Data
++++++

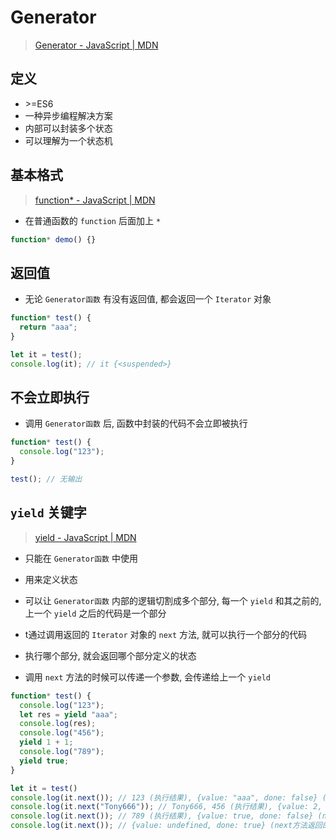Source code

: # Generator



> [Generator - JavaScript | MDN](https://developer.mozilla.org/en-US/docs/Web/JavaScript/Reference/Global_Objects/Generator)



## 定义

- \>=ES6
- 一种异步编程解决方案
- 内部可以封装多个状态
- 可以理解为一个状态机



## 基本格式

> [function* - JavaScript | MDN](https://developer.mozilla.org/en-US/docs/Web/JavaScript/Reference/Statements/function*)

- 在普通函数的 `function` 后面加上 `*`

```js
function* demo() {}
```



## 返回值

- 无论 `Generator函数` 有没有返回值, 都会返回一个 `Iterator` 对象

```js
function* test() {
  return "aaa";
}

let it = test();
console.log(it); // it {<suspended>}
```





## 不会立即执行

- 调用 `Generator函数` 后, 函数中封装的代码不会立即被执行

```js
function* test() {
  console.log("123");
}

test(); // 无输出
```



## `yield` 关键字

> [yield - JavaScript | MDN](https://developer.mozilla.org/en-US/docs/Web/JavaScript/Reference/Operators/yield)

- 只能在 `Generator函数` 中使用
- 用来定义状态
- 可以让 `Generator函数` 内部的逻辑切割成多个部分, 每一个 `yield` 和其之前的, 上一个 `yield` 之后的代码是一个部分
- t通过调用返回的 `Iterator` 对象的 `next` 方法, 就可以执行一个部分的代码
- 执行哪个部分, 就会返回哪个部分定义的状态

- 调用 `next` 方法的时候可以传递一个参数, 会传递给上一个 `yield`

```js
function* test() {
  console.log("123");
  let res = yield "aaa";
  console.log(res);
  console.log("456");
  yield 1 + 1;
  console.log("789");
  yield true;
}

let it = test()
console.log(it.next()); // 123 (执行结果), {value: "aaa", done: false} (next方法返回的值)
console.log(it.next("Tony666")); // Tony666, 456 (执行结果), {value: 2, done: false} (next方法返回的值)
console.log(it.next()); // 789 (执行结果), {value: true, done: false} (next方法返回的值)
console.log(it.next()); // {value: undefined, done: true} (next方法返回的值, 已经迭代完毕)
```

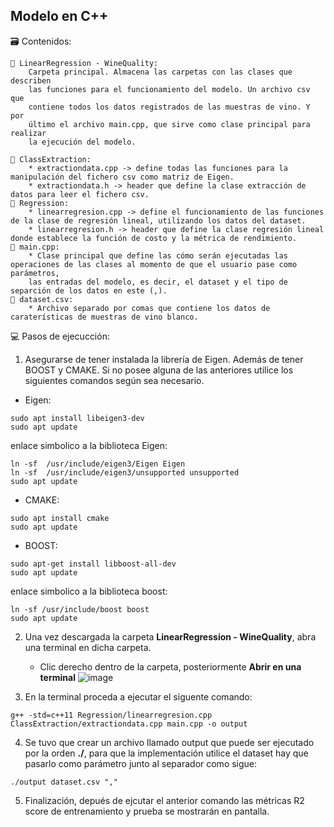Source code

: ## Modelo en C++ 

🗃️​ Contenidos: 

    📂​ LinearRegression - WineQuality: 
        Carpeta principal. Almacena las carpetas con las clases que describen 
        las funciones para el funcionamiento del modelo. Un archivo csv que 
        contiene todos los datos registrados de las muestras de vino. Y por 
        último el archivo main.cpp, que sirve como clase principal para realizar
        la ejecución del modelo.
    
    📂​ ClassExtraction: 
        * extractiondata.cpp -> define todas las funciones para la manipulación del fichero csv como matriz de Eigen.
        * extractiondata.h -> header que define la clase extracción de datos para leer el fichero csv. 
    📂​ Regression: 
        * linearregresion.cpp -> define el funcionamiento de las funciones de la clase de regresión lineal, utilizando los datos del dataset.
        * linearregresion.h -> header que define la clase regresión lineal donde establece la función de costo y la métrica de rendimiento. 
    📂​ main.cpp:
        * Clase principal que define las cómo serán ejecutadas las operaciones de las clases al momento de que el usuario pase como parámetros, 
        las entradas del modelo, es decir, el dataset y el tipo de separción de los datos en este (,).
    📂​ dataset.csv:
        * Archivo separado por comas que contiene los datos de caraterísticas de muestras de vino blanco.
      
       
💻​ Pasos de ejecucción:   
1. Asegurarse de tener instalada la librería de Eigen. Además de tener BOOST y CMAKE. Si no posee alguna de las anteriores
   utilice los siguientes comandos según sea necesario.
* Eigen:
```     
sudo apt install libeigen3-dev
sudo apt update
```
enlace simbolico a la biblioteca Eigen:
```
ln -sf  /usr/include/eigen3/Eigen Eigen
ln -sf  /usr/include/eigen3/unsupported unsupported
sudo apt update
```
* CMAKE:
```
sudo apt install cmake
sudo apt update
```
* BOOST:
```
sudo apt-get install libboost-all-dev
sudo apt update
```
enlace simbolico a la biblioteca boost:
```  
ln -sf /usr/include/boost boost
sudo apt update
```

2. Una vez descargada la carpeta  **LinearRegression - WineQuality**, abra una terminal en dicha carpeta. 
    - Clic derecho dentro de la carpeta, posteriormente **Abrir en una terminal**
   ![image](https://user-images.githubusercontent.com/110064371/203443960-b5e109d0-05a7-4411-8fb8-f94b9e04b020.png)
   
3. En la terminal proceda a ejecutar el siguente comando:
```
g++ -std=c++11 Regression/linearregresion.cpp ClassExtraction/extractiondata.cpp main.cpp -o output
```
4. Se tuvo que crear un archivo llamado output que puede ser ejecutado por la orden **./**, para que la implementación
   utilice el dataset hay que pasarlo como parámetro junto al separador como sigue:
```
./output dataset.csv ","
```
5. Finalización, depués de ejcutar el anterior comando las métricas R2 score de entrenamiento y prueba se mostrarán en 
   pantalla.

++++++

Directions for this task
Find the line with "la ejecución del modelo." in the entries above. Retype it and each line after it, exactly, through the line with "matriz de Eigen.", and stop there.

Problem solution
        la ejecución del modelo.
    
    📂​ ClassExtraction: 
        * extractiondata.cpp -> define todas las funciones para la manipulación del fichero csv como matriz de Eigen.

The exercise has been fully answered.